Sin No.3: Senator Marco Rubio did not take a firm stand against the RNC's anti-immigrant policy adopted in 2012 that was essentially written and blessed by Kris Kobach. If Rubio cannot express strong leadership skills within his own party as a Hispanic-American -- how can we trust he is able to run this Nation of ours?
Rubio's main Latino constituents in Florida are of Cuban descent, therefore we believe he doesn't understand, feel or hear the outcry experienced by Mexicans (living in the southwest) and other Latino groups who do not receive the privilege of automatic citizenship given to Puerto Ricans, or the immigration amnesty given to Cuban immigrants.
Currently, under the Cuban amnesty program, Cuban immigrants can receive at least one year of government entitlements once their foot touches American soil, without first contributing to our tax paying system. Republicans have long forgotten that the GOP has, indeed, supported immigration amnesty for years under the Cuban Adjustment Act (CAA), while damning Mexicans and other Latino immigrants who do not receive Cuban amnesty.
According to a CNN Op-ed by Raul Reyes:
Back in 2013, Rubio was a member of the Senate "Gang of 8″ that crafted a bipartisan proposal for comprehensive reform, including a path to citizenship for the nation's estimated 11 million undocumented immigrants.

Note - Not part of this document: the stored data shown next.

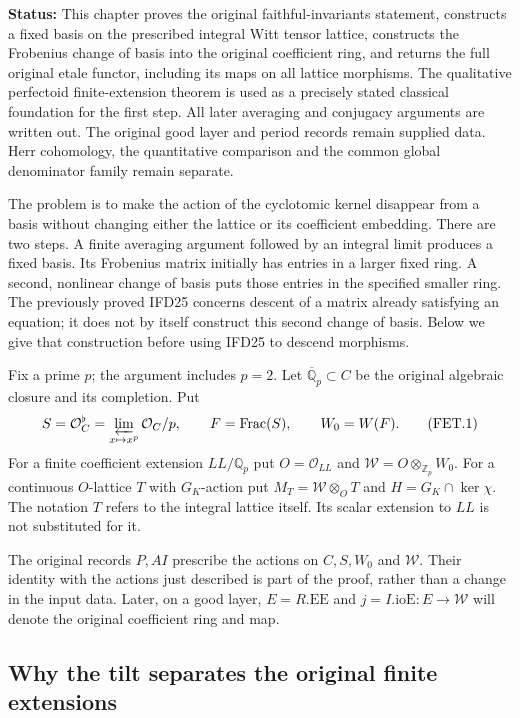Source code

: \documentclass[11pt,a4paper]{article}
\numberwithin{equation}{section}
\theoremstyle{remark}\newtheorem{remark}[theorem]{Remark}
\newcommand{\status}[1]{\textbf{Status:} #1}
\begin{document}
\status{This chapter proves the original faithful-invariants statement,
constructs a fixed basis on the prescribed integral Witt tensor lattice,
constructs the Frobenius change of basis into the original coefficient
ring, and returns the full original etale functor, including its maps on
all lattice morphisms. The qualitative perfectoid finite-extension
theorem is used as a precisely stated classical foundation for the first
step. All later averaging and conjugacy arguments are written out.
The original good layer and period records remain supplied data.
Herr cohomology, the quantitative comparison and the common global
denominator family remain separate.}

The problem is to make the action of the cyclotomic kernel disappear
from a basis without changing either the lattice or its coefficient
embedding. There are two steps. A finite averaging argument followed by
an integral limit produces a fixed basis. Its Frobenius matrix initially
has entries in a larger fixed ring. A second, nonlinear change of basis
puts those entries in the specified smaller ring. The previously proved
IFD25 concerns descent of a matrix already satisfying an equation; it
does not by itself construct this second change of basis. Below we give
that construction before using IFD25 to descend morphisms.

Fix a prime $p$; the argument includes $p=2$. Let
$\overline{\mathbb Q}_p\subset C$ be the original algebraic closure
and its completion. Put
\[
 S=\mathcal O_C^\flat=\varprojlim_{x\mapsto x^p}\mathcal O_C/p,
 \qquad F=\operatorname{Frac}(S),\qquad W_0=W(F).
                                                        \tag{FET.1}
\]
For a finite coefficient extension $LL/\mathbb Q_p$ put
$O=\mathcal O_{LL}$ and $\mathcal W=O\otimes_{\mathbb Z_p}W_0$.
For a continuous $O$-lattice $T$ with $G_K$-action put
$M_T=\mathcal W\otimes_O T$ and $H=G_K\cap\ker\chi$.
The notation $T$ refers to the integral lattice itself. Its scalar
extension to $LL$ is not substituted for it.

The original records $P,AI$ prescribe the actions on $C,S,W_0$ and
$\mathcal W$. Their identity with the actions just described is part of
the proof, rather than a change in the input data. Later, on a good
layer, $E=R.\mathrm{EE}$ and $j=I.\mathrm{ioE}:E\to\mathcal W$
will denote the original coefficient ring and map.

\subsection{Why the tilt separates the original finite extensions}
\end{document}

He later distanced himself from the bill after it ran into resistance from House Republicans, and now says he favors a piecemeal approach, starting with securing the border.

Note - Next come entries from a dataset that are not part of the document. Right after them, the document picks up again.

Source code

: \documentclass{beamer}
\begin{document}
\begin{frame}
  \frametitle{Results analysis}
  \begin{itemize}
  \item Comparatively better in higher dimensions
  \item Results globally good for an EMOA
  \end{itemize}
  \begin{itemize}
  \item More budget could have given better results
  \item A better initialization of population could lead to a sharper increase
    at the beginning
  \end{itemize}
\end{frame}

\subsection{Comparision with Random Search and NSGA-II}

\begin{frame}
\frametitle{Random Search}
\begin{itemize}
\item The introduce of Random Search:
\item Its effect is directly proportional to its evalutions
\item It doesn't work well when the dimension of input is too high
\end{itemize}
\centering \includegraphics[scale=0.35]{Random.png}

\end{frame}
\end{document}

His retreat on immigration means that Rubio has missed an opportunity to set himself apart from most of the presumptive Republican presidential candidates. That's a shame, for this issue was supposed to be his calling card to Latino voters.
Instead, Rubio has embraced a typical conservative approach to immigration. He believes that President Obama's Deferred Action program, offering deportation relief to young immigrants, should be ended. He has stated that the President's executive action on immigration, on hold pending a circuit court review, sets a "horrifying precedent."

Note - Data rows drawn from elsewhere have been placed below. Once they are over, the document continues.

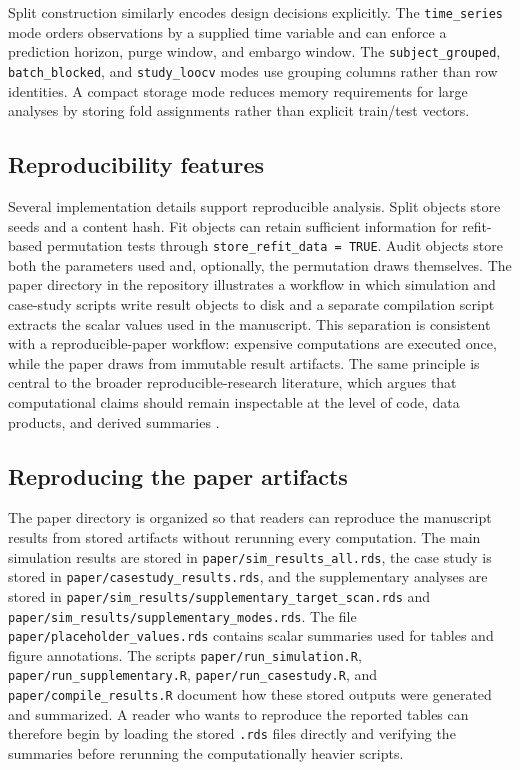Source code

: \documentclass[article]{jss}
\begin{document}
Split construction similarly encodes design decisions explicitly. The
\texttt{time\_series} mode orders observations by a supplied time variable and
can enforce a prediction horizon, purge window, and embargo window. The
\texttt{subject\_grouped}, \texttt{batch\_blocked}, and \texttt{study\_loocv}
modes use grouping columns rather than row identities. A compact storage mode
reduces memory requirements for large analyses by storing fold assignments
rather than explicit train/test vectors.

\subsection{Reproducibility features}

Several implementation details support reproducible analysis. Split objects
store seeds and a content hash. Fit objects can retain sufficient information
for refit-based permutation tests through \texttt{store\_refit\_data = TRUE}.
Audit objects store both the parameters used and, optionally, the permutation
draws themselves. The paper directory in the repository illustrates a workflow
in which simulation and case-study scripts write result objects to disk and a
separate compilation script extracts the scalar values used in the manuscript.
This separation is consistent with a reproducible-paper workflow: expensive
computations are executed once, while the paper draws from immutable result
artifacts. The same principle is central to the broader reproducible-research
literature, which argues that computational claims should remain inspectable at
the level of code, data products, and derived summaries \citep{gentleman2007, peng2011, sandve2013}.

\subsection{Reproducing the paper artifacts}

The paper directory is organized so that readers can reproduce the manuscript
results from stored artifacts without rerunning every computation. The main
simulation results are stored in \texttt{paper/sim\_results\_all.rds}, the case
study is stored in \texttt{paper/casestudy\_results.rds}, and the supplementary
analyses are stored in \texttt{paper/sim\_results/supplementary\_target\_scan.rds}
and \texttt{paper/sim\_results/supplementary\_modes.rds}. The file
\texttt{paper/placeholder\_values.rds} contains scalar summaries used for
tables and figure annotations. The scripts \texttt{paper/run\_simulation.R},
\texttt{paper/run\_supplementary.R}, \texttt{paper/run\_casestudy.R}, and
\texttt{paper/compile\_results.R} document how these stored outputs were
generated and summarized. A reader who wants to reproduce the reported tables
can therefore begin by loading the stored \texttt{.rds} files directly and
verifying the summaries before rerunning the computationally heavier scripts.
\end{document}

Meanwhile, both the Deferred Action program and President Obama's executive action on immigration are overwhelmingly favored by Hispanics. No wonder the research firm Latino Decisions reports that, "We find no evidence that Rubio's candidacy will draw significant Latino support for his candidacy or for his party more generally." So, if Rubio is counting on his ethnicity and personal history as the son of immigrants to win over fellow Hispanics, he is mistaken.
I agree with much of Reyes' CNN opinion above.
Within the last decade the Republican Party has transformed since 2000, when they fought to keep Elian Gonzales as Latinos galvanized themselves in Florida. On the other hand, we have witnessed the GOP using Marco Rubio as a Trojan Horse today -- as a tool to deport the Mexican equivalents of Elian Gonzales, and this will only serve to galvanize Latinos in the entire southwest against Republicans during the 2016 election cycle.